Wednesday, June 12, 2013

Happy Pills--Day 3-ish

In just over two and a half days, I'm not sure my pleasant attitude is changing, but I'm seeing bits and pieces of the side effects.  The drowsiness is a myth.  Last night I don't even remember yawning and when I got in bed at 12:30, I was pretty much wide awake.  Fortunately, I turned the TV to a cycling event and was asleep in no time.

I'm still dragging ass in the mornings.  Once I wake up, it's really hard to fall back asleep so I just toss and turn and think of all the shit I need to do.  I'm pretty sure the happy pills are supposed to combat that, but right now, the anxiety is winning the battle.  Sometimes I do fall back asleep, but them I'm just wasted when I get up.

My temperament I think is improving.  Last night I should have killed Hayden a couple times, but I kept my hands to myself, and don't even recall yelling.  I might have raised my voice, but no yelling and no beating.  Baby steps.

Later in the evening, there was another f-bomb or two that flew out of my mouth, but again, not from anger.  I was more scared than anything. I'm not sure what I was doing, but in the master bathroom area, I heard this sound, it can only be described as some guy motor-boating his large chested lady friend.  I looked around and my wife was across the room and fully clothed, so that wasn't it.  I searched for the sound and saw this wasp that was the size of a large bird and had markings like freaking Darth Maul from the Star Wars movie.

When he flapped his wings, the house shook.  He was up by a light bulb and I really thought he was going to break it with those large wings of his.  I took a towel and tried to beat his ass with it, but the towel just bounced off.  One time I caught him off guard and took his big ass down to the ground.  At this point, Porter the cat came in to help.  I tried to get her out of the way because I was afraid this waspadactyl would carry her off for a late meal.  Jennifer kept yelling at me to just grab it, but it was bigger than I was so I just ran around the room trying to protect myself.
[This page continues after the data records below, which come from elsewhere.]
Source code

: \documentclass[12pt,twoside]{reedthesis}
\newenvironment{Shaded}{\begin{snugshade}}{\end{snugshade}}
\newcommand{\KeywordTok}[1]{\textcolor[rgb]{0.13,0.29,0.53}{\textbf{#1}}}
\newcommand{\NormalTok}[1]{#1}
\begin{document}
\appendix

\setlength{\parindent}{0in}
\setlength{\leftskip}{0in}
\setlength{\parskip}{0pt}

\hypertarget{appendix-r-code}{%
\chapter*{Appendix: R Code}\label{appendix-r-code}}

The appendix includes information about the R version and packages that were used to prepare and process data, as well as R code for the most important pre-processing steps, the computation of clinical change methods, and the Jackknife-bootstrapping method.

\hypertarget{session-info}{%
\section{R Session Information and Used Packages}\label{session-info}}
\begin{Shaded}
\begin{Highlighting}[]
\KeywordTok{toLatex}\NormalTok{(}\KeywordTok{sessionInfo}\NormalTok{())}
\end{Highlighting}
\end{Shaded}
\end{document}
Eventually I landed a few more blows with the towel and stunned him.  I grabbed a Kleenex and went in for the kill.  I had him but he came out of his funk and tried to fly away.  My whole hand shook as he broke free.  Again, I ran around the room screaming like a little girl trying to save myself, leaving the cat and my wife to fend for themselves.  Apparently, another side effect of the happy pills is self-preservation.

Finally I grew tired of Jennifer (hiding under the covers) yelling at me to grow a pair and kill the thing.  I went at the thing one more time, beating anything that moved with the towel.  Finally I subdued this waspadactyl beast and sent him to a watery grave in the toilet.  The waspadactyl had the last laugh, however, as after flushing, the can was partially stopped up.

It should be noted that despite my happy pills, I was dropping f-bombs during this intense battle for life.  I'm not proud of it, but I had to defend my man-card in front of my wife and cat.

I'm at work now and despite passing new road construction on North Green River Road (isn't this basically a new road that took 4 years to finish), I don't recall any road rage...even when I passed the dead guy driving the truck with the handicapable license plate.

One other side effect that wasn't entertaining was discovered at 4:49 this morning when the birds woke me up.  I sort of had to tinkle (as least it felt like that), so I got up to use the now unstopped toilet.  I stood in front of the can.  And I stood...and I stood...and I stood.  I started thinking about how I'm going to be a stallion with these new drugs.  Apparently taking a whiz is going to be an ordeal as well.

Oh well.  The things I do so I can be nice to others.